2009-01-27 18:01:37 | 旅、歴史、文化
        蘿井(史跡第245号)、楊山斎、鮑石亭址(史跡第1号)

 慶州市の中心から南へ約4kmの南山地区に、新羅千年の壮大な歴史が始った小さな井戸と、1km程の近くにはその歴史が閉じることになった、曲水宴を楽しんだ別宮の跡があります。
 一般観光客はあまり足を延ばしませんが、新羅の歴史を知る上では非常に興味深い場所です。


■蘿井( 나정・ナジョン)(史跡第245号)

 この地域がまだ六つの村(新羅六部)で成っていた紀元前69年、蘿井という井戸のそばで白馬が残した大きな卵から男の子が生まれました。これこそが、新羅の初代王、朴赫居世(パクヒョッキョセ)です。
 同じくして、近くの閼英井(アリョンジョン)という井戸のそばでは、鶏龍の左脇から女の子が生まれました。これが、新羅の初代王妃閼英夫人です。(共に伝説ですが)
 六人の村長たちは、聖児として大切に育てられた二人が13歳になった紀元前57年、朴赫居世を国王に、閼英を王妃に据え、国号を徐那伐(ソラボル)と定めました。
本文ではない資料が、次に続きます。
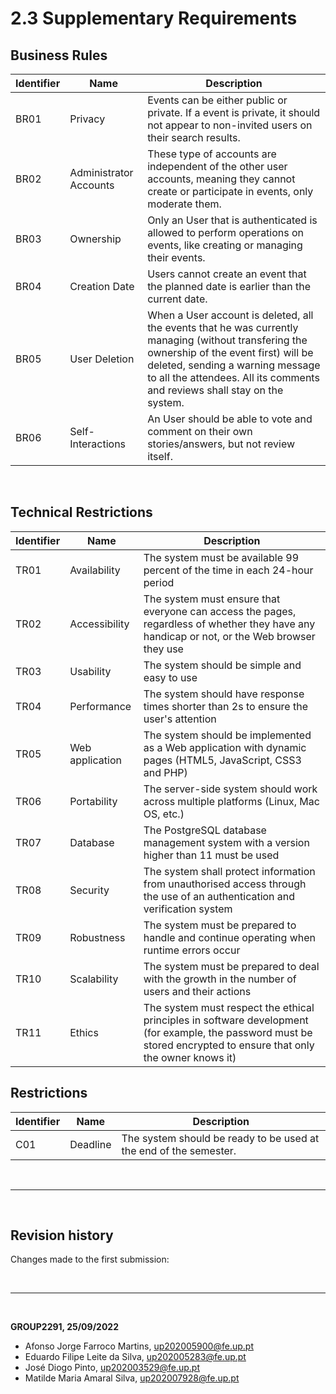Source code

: # 2.3 Supplementary Requirements

## **Business Rules**

| Identifier | Name          | Description                                                                            |
|------------|---------------|----------------------------------------------------------------------------------------|
| BR01       | Privacy | Events can be either public or private. If a event is private, it should not appear to non-invited users on their search results. |
| BR02       | Administrator Accounts | These type of accounts are independent of the other user accounts, meaning they cannot create or participate in events, only moderate them.                                 
| BR03       | Ownership | Only an User that is authenticated is allowed to perform operations on events, like creating or managing their events.|
| BR04       | Creation Date        | Users cannot create an event that the planned date is earlier than the current date.      |
| BR05 | User Deletion | When a User account is deleted, all the events that he was currently managing (without transfering the ownership of the event first) will be deleted, sending a warning message to all the attendees. All its comments and reviews shall stay on the system. | 
| BR06 | Self-Interactions | An User should be able to vote and comment on their own stories/answers, but not review itself.| 

<br>

## **Technical Restrictions**

| Identifier | Name            | Description                                                                                                                                                        |
| ---------- | --------------- | ------------------------------------------------------------------------------------------------------------------------------------------------------------------ |
| TR01       | Availability    | The system must be available 99 percent of the time in each 24-hour period                                                                                         |
| TR02       | Accessibility   | The system must ensure that everyone can access the pages, regardless of whether they have any handicap or not, or the Web browser they use                        |
| TR03       | Usability       | The system should be simple and easy to use                                                                                                                        |
| TR04       | Performance     | The system should have response times shorter than 2s to ensure the user's attention                                                                               |
| TR05       | Web application | The system should be implemented as a Web application with dynamic pages (HTML5, JavaScript, CSS3 and PHP)                                                         |
| TR06       | Portability     | The server-side system should work across multiple platforms (Linux, Mac OS, etc.)                                                                                 |
| TR07       | Database        | The PostgreSQL database management system with a version higher than 11 must be used                                                                                                         |
| TR08       | Security        | The system shall protect information from unauthorised access through the use of an authentication and verification system                                         |
| TR09       | Robustness      | The system must be prepared to handle and continue operating when runtime errors occur                                                                             |
| TR10       | Scalability     | The system must be prepared to deal with the growth in the number of users and their actions                                                                       |
| TR11       | Ethics          | The system must respect the ethical principles in software development (for example, the password must be stored encrypted to ensure that only the owner knows it) |

## **Restrictions**
| Identifier | Name            | Description  |
| ---------- | --------------- |------------- |
| C01 | Deadline | The system should be ready to be used at the end of the semester. |

<br>

***
<br>

## **Revision history**
 
Changes made to the first submission:  

<br>
 
***

<br>

**GROUP2291, 25/09/2022**
 
* Afonso Jorge Farroco Martins, up202005900@fe.up.pt
* Eduardo Filipe Leite da Silva, up202005283@fe.up.pt
* José Diogo Pinto, up202003529@fe.up.pt
* Matilde Maria Amaral Silva, up202007928@fe.up.pt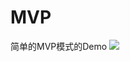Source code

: # MVP
简单的MVP模式的Demo
<img src="http://g.hiphotos.baidu.com/image/pic/item/10dfa9ec8a1363270c254f53948fa0ec09fac782.jpg"/>
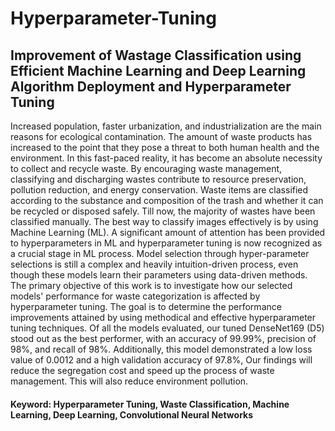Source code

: # Hyperparameter-Tuning
## Improvement of Wastage Classification using Efficient Machine Learning and Deep Learning Algorithm Deployment and Hyperparameter Tuning
Increased population, faster urbanization, and industrialization are the main reasons for ecological contamination. The amount of waste products has increased to the point that they pose a threat to both human health and the environment. In this fast-paced reality, it has become an absolute necessity to collect and recycle waste. By encouraging waste management, classifying and discharging wastes contribute to resource preservation, pollution reduction, and energy conservation. Waste items are classified according to the substance and composition of the trash and whether it can be recycled or disposed safely. Till now, the majority of wastes have been classified manually. The best way to classify images effectively is by using Machine Learning (ML). A significant amount of attention has been provided to hyperparameters in ML and hyperparameter tuning is now recognized as a crucial stage in ML process. Model selection through hyper-parameter selections is still a complex and heavily intuition-driven process, even though these models learn their parameters using data-driven methods. The primary objective of this work is to investigate how our selected models' performance for waste categorization is affected by hyperparameter tuning. The goal is to determine the performance improvements attained by using methodical and effective hyperparameter tuning techniques. Of all the models evaluated, our tuned DenseNet169 (D5) stood out as the best performer, with an accuracy of 99.99%, precision of 98%, and recall of 98%. Additionally, this model demonstrated a low loss value of 0.0012 and a high validation accuracy of 97.8%, Our findings will reduce the segregation cost and speed up the process of waste management. This will also reduce environment pollution.

#### Keyword: Hyperparameter Tuning, Waste Classification, Machine Learning, Deep Learning, Convolutional Neural Networks
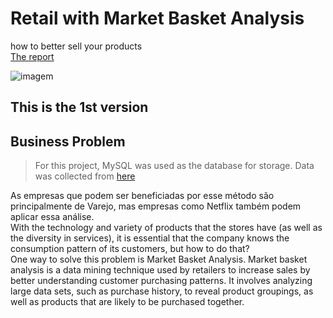 # Retail with Market Basket Analysis
how to better sell your products<br>
[The report](https://github.com/Caio-Felice-Cunha/MarketBasketAnalysis/blob/main/Market-Basket-Analysis-Report.pdf)

![imagem](https://user-images.githubusercontent.com/111542025/226082263-2a7f3a81-22ae-4ec2-86f9-940b1dd6639a.jpeg)

## This is the 1st version

## Business Problem
> For this project, MySQL was used as the database for storage. Data was collected from [here](https://cran.r-project.org/web/packages/arules/index.html)

As empresas que podem ser beneficiadas por esse método são principalmente de Varejo, mas empresas como Netflix também podem aplicar essa análise. <br>
With the technology and variety of products that the stores have (as well as the diversity in services), it is essential that the company knows the consumption pattern of its customers, but how to do that? <br>
One way to solve this problem is Market Basket Analysis. Market basket analysis is a data mining technique used by retailers to increase sales by better understanding customer purchasing patterns. It involves analyzing large data sets, such as purchase history, to reveal product groupings, as well as products that are likely to be purchased together.



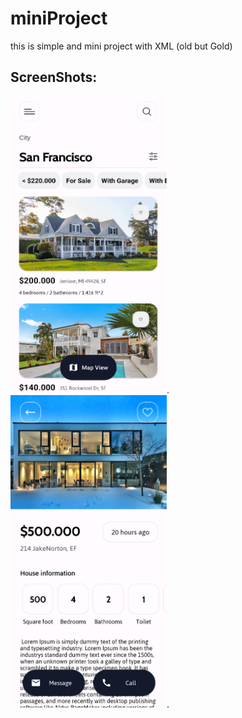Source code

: # miniProject
this is simple and mini project with XML (old but Gold)


## ScreenShots:
<img src="/images/p1.png" width="250" height="475"/>.
<img src="/images/p2.png" width="250" height="500"/>.
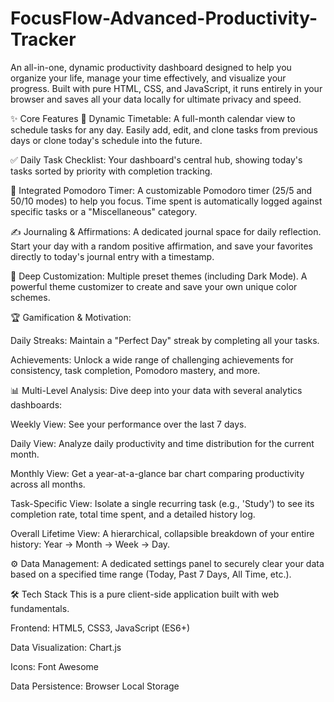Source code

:# FocusFlow-Advanced-Productivity-Tracker
An all-in-one, dynamic productivity dashboard designed to help you organize your life, manage your time effectively, and visualize your progress. Built with pure HTML, CSS, and JavaScript, it runs entirely in your browser and saves all your data locally for ultimate privacy and speed.

✨ Core Features
📅 Dynamic Timetable: A full-month calendar view to schedule tasks for any day. Easily add, edit, and clone tasks from previous days or clone today's schedule into the future.

✅ Daily Task Checklist: Your dashboard's central hub, showing today's tasks sorted by priority with completion tracking.

🍅 Integrated Pomodoro Timer: A customizable Pomodoro timer (25/5 and 50/10 modes) to help you focus. Time spent is automatically logged against specific tasks or a "Miscellaneous" category.

✍️ Journaling & Affirmations: A dedicated journal space for daily reflection. Start your day with a random positive affirmation, and save your favorites directly to today's journal entry with a timestamp.

🎨 Deep Customization: Multiple preset themes (including Dark Mode). A powerful theme customizer to create and save your own unique color schemes.

🏆 Gamification & Motivation:

Daily Streaks: Maintain a "Perfect Day" streak by completing all your tasks.

Achievements: Unlock a wide range of challenging achievements for consistency, task completion, Pomodoro mastery, and more.


📊 Multi-Level Analysis: Dive deep into your data with several analytics dashboards:

Weekly View: See your performance over the last 7 days.

Daily View: Analyze daily productivity and time distribution for the current month.

Monthly View: Get a year-at-a-glance bar chart comparing productivity across all months.

Task-Specific View: Isolate a single recurring task (e.g., 'Study') to see its completion rate, total time spent, and a detailed history log.

Overall Lifetime View: A hierarchical, collapsible breakdown of your entire history: Year -> Month -> Week -> Day.


⚙️ Data Management: A dedicated settings panel to securely clear your data based on a specified time range (Today, Past 7 Days, All Time, etc.).


🛠️ Tech Stack
This is a pure client-side application built with web fundamentals.

Frontend: HTML5, CSS3, JavaScript (ES6+)

Data Visualization: Chart.js

Icons: Font Awesome

Data Persistence: Browser Local Storage
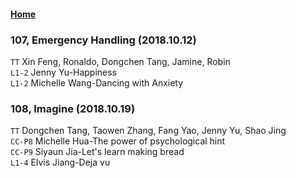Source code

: #### [Home](https://eshtmc.github.io/)    

### 107, Emergency Handling (2018.10.12)   
`TT` Xin Feng, Ronaldo, Dongchen Tang, Jamine, Robin  
`L1-2` Jenny Yu-Happiness   
`L1-2` Michelle Wang-Dancing with Anxiety   

### 108, Imagine (2018.10.19)   
`TT` Dongchen Tang, Taowen Zhang, Fang Yao, Jenny Yu, Shao Jing  
`CC-P8` Michelle Hua-The power of psychological hint   
`CC-P9` Siyaun Jia-Let's learn making bread   
`L1-4` Elvis Jiang-Deja vu   

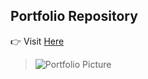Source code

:## Portfolio Repository

:point_right: Visit [Here](https://shreedharhegde99.github.io/)

> ![Portfolio Picture](https://i.imgur.com/QdVYbSb.png)
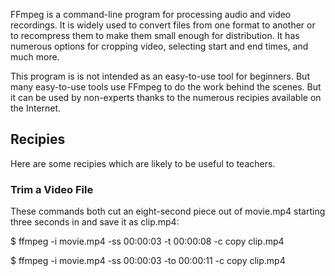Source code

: FFmpeg is a command-line program for processing audio and video recordings.
It is widely used to convert files from one format to another or to
recompress them to make them small enough for distribution. It has numerous
options for cropping video, selecting start and end times, and much more.

This program is is not intended as an easy-to-use tool for beginners. But
many easy-to-use tools use FFmpeg to do the work behind the scenes. But it
can be used by non-experts thanks to the numerous recipies available on the
Internet.

## Recipies

Here are some recipies which are likely to be useful to teachers.

### Trim a Video File

These commands both cut an eight-second piece out of movie.mp4 starting three
seconds in and save it as clip.mp4:

 $ ffmpeg -i movie.mp4 -ss 00:00:03 -t 00:00:08 -c copy clip.mp4

 $ ffmpeg -i movie.mp4 -ss 00:00:03 -to 00:00:11 -c copy clip.mp4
これが新羅千年の壮大な歴史の始まりとなったのです。
 現在、蘿井は2002年から文化財整備事業が行われており、松の老木が立つ雑草の台地には案内看板と由緒が刻まれた石碑があるだけです。


■楊山斎(양산제・ヤンサンジェ)

 蘿井から少し東へ入ると、六部村長の霊位を祀る祠堂「楊山斎」があります。
 新羅国を建国させた六部村長はその功労を称えられ、新羅第3代儒理王から「六部」の名称を改めてそれぞれが姓を授かりました。
 楊山(ヤンサン)村には「李氏」、高墟(コホ)村には「崔氏」、大樹(デス)村には「孫氏」、珍支(チンヂ)村には「鄭氏」、加利(カリ)村には「裴氏」、高耶(コヤ)村には「薛氏」という姓で、2千年後の今日まで続くそれぞれの姓の始祖になるのです。
▼慶州市の市章にある「六つの星」は、この6村を表現しています。
      

■鮑石亭址(포석정지・ポソクジョンジ)(史跡第1号)

 新羅の別宮が建てられ、王族や貴族たちが優雅な遊び「流觴曲水宴(りゅうしょうきょくすいえん)」を楽しんだ所です。
 この水を流した全長10m程の石溝の形が鮑に似ていたことから、鮑石亭と呼ばれています。
 南山渓谷からの清らかな水を引き入れ、石溝を流れる水に酒杯を浮かべ、自分の前に流れ来るまでに詩を作り、杯の酒を飲み遊んだところです。
栄華を極めていた新羅王朝も、第55代国王景哀王が即位した924年頃は、高麗、後百済の勢力に挟まれ衰退の途をたどっていました。
 927年、景哀王は鮑石亭で宴に興じている最中、後百済の甄萱(キョンフォン)に奇襲を受け殺され、新羅が滅亡することになったのです。そして、第56代国王に即位した敬順王は、高麗に国土を譲渡することを決め、935年新羅王朝は千年の幕を閉じたのでした。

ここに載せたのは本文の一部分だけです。